Grenzüberschreitend vernetzter Lebens- und Wirtschaftsraum

Die internationale Bodenseeregion setzt sich aus Gebieten von zehn Bundesländern beziehungsweise Kantonen aus vier Nationalstaaten – Deutschland, Schweiz, Liechtenstein und Österreich – zusammen. Laut Statistikplattform Bodensee ist sie Heimat von 4,1 Millionen Menschen und 1,9 Millionen Erwerbstätigen. Von den Erwerbstätigen sind rund 74 Prozent im Dienstleistungssektor und 25 Prozent im produzierenden Gewerbe tätig. In der Landwirtschaft sind weniger als 2 Prozent beschäftigt.

Das Bruttoinlandsprodukt (BIP) der Bodenseeregion lag im Jahr 2019 bei 272 Milliarden Euro und machte damit gut sechs Prozent der Wirtschaftskraft der vier beteiligten Nationalstaaten aus. Das BIP pro Kopf betrug 66.000 Euro. Für nicht wenige ist die Bodenseeregion ein Modell eines zukunftsfähigen und grenzüberschreitend vernetzten Lebens- und Wirtschaftsraums.

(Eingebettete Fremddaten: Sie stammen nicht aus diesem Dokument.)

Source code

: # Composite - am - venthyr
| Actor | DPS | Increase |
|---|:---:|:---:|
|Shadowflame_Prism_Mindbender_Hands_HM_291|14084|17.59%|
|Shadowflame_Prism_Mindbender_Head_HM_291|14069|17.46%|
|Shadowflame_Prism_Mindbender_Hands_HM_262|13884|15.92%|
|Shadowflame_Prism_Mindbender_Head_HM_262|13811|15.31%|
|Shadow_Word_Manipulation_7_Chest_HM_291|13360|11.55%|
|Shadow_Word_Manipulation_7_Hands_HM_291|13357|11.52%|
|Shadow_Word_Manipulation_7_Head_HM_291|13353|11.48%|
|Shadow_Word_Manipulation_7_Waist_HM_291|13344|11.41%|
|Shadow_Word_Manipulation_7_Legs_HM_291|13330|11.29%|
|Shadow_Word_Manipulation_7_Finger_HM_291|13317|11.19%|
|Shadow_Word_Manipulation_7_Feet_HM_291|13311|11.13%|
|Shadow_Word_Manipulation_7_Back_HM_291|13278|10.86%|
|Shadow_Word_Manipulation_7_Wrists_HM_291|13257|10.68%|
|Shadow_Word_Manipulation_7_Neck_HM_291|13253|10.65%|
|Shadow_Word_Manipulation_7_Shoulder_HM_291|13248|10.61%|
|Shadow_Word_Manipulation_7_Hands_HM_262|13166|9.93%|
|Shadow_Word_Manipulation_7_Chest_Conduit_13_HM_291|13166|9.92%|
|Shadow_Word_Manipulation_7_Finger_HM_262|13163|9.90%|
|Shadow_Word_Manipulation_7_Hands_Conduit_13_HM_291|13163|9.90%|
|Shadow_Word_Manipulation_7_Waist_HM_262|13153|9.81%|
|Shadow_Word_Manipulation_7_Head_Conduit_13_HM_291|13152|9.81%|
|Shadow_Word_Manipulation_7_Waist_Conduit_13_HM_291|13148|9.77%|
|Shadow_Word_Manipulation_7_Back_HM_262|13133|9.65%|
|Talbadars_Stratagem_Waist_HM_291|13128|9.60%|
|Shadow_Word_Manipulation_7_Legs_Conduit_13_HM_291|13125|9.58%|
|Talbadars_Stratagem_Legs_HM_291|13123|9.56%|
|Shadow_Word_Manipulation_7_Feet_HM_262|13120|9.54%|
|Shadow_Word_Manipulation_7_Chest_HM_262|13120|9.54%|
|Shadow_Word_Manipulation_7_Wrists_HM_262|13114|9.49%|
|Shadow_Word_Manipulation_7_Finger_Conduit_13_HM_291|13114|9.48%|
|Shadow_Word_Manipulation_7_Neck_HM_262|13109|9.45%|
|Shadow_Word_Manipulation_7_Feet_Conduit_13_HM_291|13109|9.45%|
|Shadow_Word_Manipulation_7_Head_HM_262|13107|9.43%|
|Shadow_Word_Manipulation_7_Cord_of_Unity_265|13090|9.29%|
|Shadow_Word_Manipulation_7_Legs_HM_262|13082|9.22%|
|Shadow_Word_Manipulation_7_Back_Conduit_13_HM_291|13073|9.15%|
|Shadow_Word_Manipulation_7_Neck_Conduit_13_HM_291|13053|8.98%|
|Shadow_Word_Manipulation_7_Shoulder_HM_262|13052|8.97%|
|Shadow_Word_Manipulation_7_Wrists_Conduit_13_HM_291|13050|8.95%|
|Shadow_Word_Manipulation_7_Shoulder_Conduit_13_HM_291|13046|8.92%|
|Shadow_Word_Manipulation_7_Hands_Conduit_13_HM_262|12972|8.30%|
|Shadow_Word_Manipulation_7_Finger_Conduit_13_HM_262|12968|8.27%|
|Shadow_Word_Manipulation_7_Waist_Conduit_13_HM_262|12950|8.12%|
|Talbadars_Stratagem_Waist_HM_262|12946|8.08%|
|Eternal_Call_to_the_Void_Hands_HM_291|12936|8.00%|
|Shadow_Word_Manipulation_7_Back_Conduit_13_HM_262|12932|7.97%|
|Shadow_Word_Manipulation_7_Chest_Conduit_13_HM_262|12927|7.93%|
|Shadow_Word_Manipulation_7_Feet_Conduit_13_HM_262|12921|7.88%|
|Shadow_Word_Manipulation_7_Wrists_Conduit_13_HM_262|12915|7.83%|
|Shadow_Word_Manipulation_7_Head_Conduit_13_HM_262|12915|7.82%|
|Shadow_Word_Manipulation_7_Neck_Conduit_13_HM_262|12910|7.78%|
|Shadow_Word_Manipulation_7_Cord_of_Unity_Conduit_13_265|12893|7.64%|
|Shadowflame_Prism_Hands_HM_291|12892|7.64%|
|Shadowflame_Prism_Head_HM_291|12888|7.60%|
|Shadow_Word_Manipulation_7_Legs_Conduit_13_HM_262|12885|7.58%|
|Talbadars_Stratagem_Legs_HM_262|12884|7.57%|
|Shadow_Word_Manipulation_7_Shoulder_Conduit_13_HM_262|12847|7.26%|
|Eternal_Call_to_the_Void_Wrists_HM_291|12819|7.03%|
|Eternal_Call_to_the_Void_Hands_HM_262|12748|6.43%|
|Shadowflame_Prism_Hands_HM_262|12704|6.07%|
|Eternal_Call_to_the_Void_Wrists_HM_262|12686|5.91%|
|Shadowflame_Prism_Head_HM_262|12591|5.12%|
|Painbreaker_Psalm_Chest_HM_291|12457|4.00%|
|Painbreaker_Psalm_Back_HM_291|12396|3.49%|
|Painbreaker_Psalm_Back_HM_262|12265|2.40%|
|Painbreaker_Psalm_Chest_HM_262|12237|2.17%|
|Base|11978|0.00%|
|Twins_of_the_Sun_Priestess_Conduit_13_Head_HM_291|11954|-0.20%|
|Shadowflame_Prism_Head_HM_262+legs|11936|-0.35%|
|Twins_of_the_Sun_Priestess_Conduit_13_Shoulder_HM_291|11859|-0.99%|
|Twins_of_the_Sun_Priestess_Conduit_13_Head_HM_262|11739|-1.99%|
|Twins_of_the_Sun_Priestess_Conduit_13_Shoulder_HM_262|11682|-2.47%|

Rund um den See haben eine Reihe namhafter Konzerne und Mittelständler ihren Sitz. Größere Unternehmen wie ZF, MTU, Airbus, Zeppelin, Liebherr, Doppelmayr, Zumtobel, Hilti, Bühler, Georg Fischer oder Leica, um nur einige zu nennen, zählen in ihren Branchen zu den Weltmarktführern. Gleiches gilt für etliche KMU, die als „Hidden Champions“ ihre internationalen Märkte dominieren.

Aufgrund seiner starken Wirtschaftskraft ist der Bodenseeraum auch ein hochinteressanter Markt für Banken und Finanzdienstleister. Entsprechend hoch ist die Bankendichte. Es gibt ein reichhaltiges Angebot an Finanzdienstleistungen von einer Vielzahl von Anbietern – vom klassischen Privatkundengeschäft über die Vermögensverwaltung bis hin zum Firmenkreditgeschäft. Der Wettbewerb unter den Banken ist intensiv, die Dienstleistungsqualität in der Regel hoch.

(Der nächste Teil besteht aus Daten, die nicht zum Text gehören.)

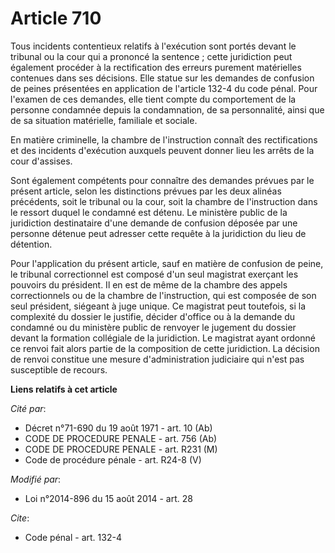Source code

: # Article 710

Tous incidents contentieux relatifs à l'exécution sont portés devant le tribunal ou la cour qui a prononcé la sentence ;
cette juridiction peut également procéder à la rectification des erreurs purement matérielles contenues dans ses décisions.
Elle statue sur les demandes de confusion de peines présentées en application de l'article 132-4 du code pénal. Pour l'examen
de ces demandes, elle tient compte du comportement de la personne condamnée depuis la condamnation, de sa personnalité, ainsi
que de sa situation matérielle, familiale et sociale. 

En matière criminelle, la chambre de l'instruction connaît des rectifications et des incidents d'exécution auxquels peuvent
donner lieu les arrêts de la cour d'assises.

Sont également compétents pour connaître des demandes prévues par le présent article, selon les distinctions prévues par les
deux alinéas précédents, soit le tribunal ou la cour, soit la chambre de l'instruction dans le ressort duquel le condamné est
détenu. Le ministère public de la juridiction destinataire d'une demande de confusion déposée par une personne détenue peut
adresser cette requête à la juridiction du lieu de détention.

Pour l'application du présent article, sauf en matière de confusion de peine, le tribunal correctionnel est composé d'un seul
magistrat exerçant les pouvoirs du président. Il en est de même de la chambre des appels correctionnels ou de la chambre de
l'instruction, qui est composée de son seul président, siégeant à juge unique. Ce magistrat peut toutefois, si la complexité
du dossier le justifie, décider d'office ou à la demande du condamné ou du ministère public de renvoyer le jugement du
dossier devant la formation collégiale de la juridiction. Le magistrat ayant ordonné ce renvoi fait alors partie de la
composition de cette juridiction. La décision de renvoi constitue une mesure d'administration judiciaire qui n'est pas
susceptible de recours.

**Liens relatifs à cet article**

_Cité par_:

  - Décret n°71-690 du 19 août 1971 - art. 10 (Ab)
  - CODE DE PROCEDURE PENALE - art. 756 (Ab)
  - CODE DE PROCEDURE PENALE - art. R231 (M)
  - Code de procédure pénale - art. R24-8 (V)

_Modifié par_:

  - Loi n°2014-896 du 15 août 2014 - art. 28

_Cite_:

  - Code pénal - art. 132-4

Vermögensverwaltung im Fokus

Die meisten Banken wollen in der Vermögensverwaltung wachsen, um ihre Abhängigkeit vom Zinsdifferenzgeschäft zu reduzieren. Dabei hilft, dass rund um den Bodensee viele vermögende Menschen leben. Allerdings sind die meisten dieser potenziellen Kunden mit den ortsansässigen Instituten wie Sparkassen oder Genossenschaftsbanken groß geworden und zeigen sich diesen gegenüber oft loyal. Es herrsche eine stärkere, oft persönlichere Kundenbindung als in Ballungsräumen, heißt es aus der Branche. Insbesondere die rasche Erreichbarkeit der Berater werde von den Kunden geschätzt.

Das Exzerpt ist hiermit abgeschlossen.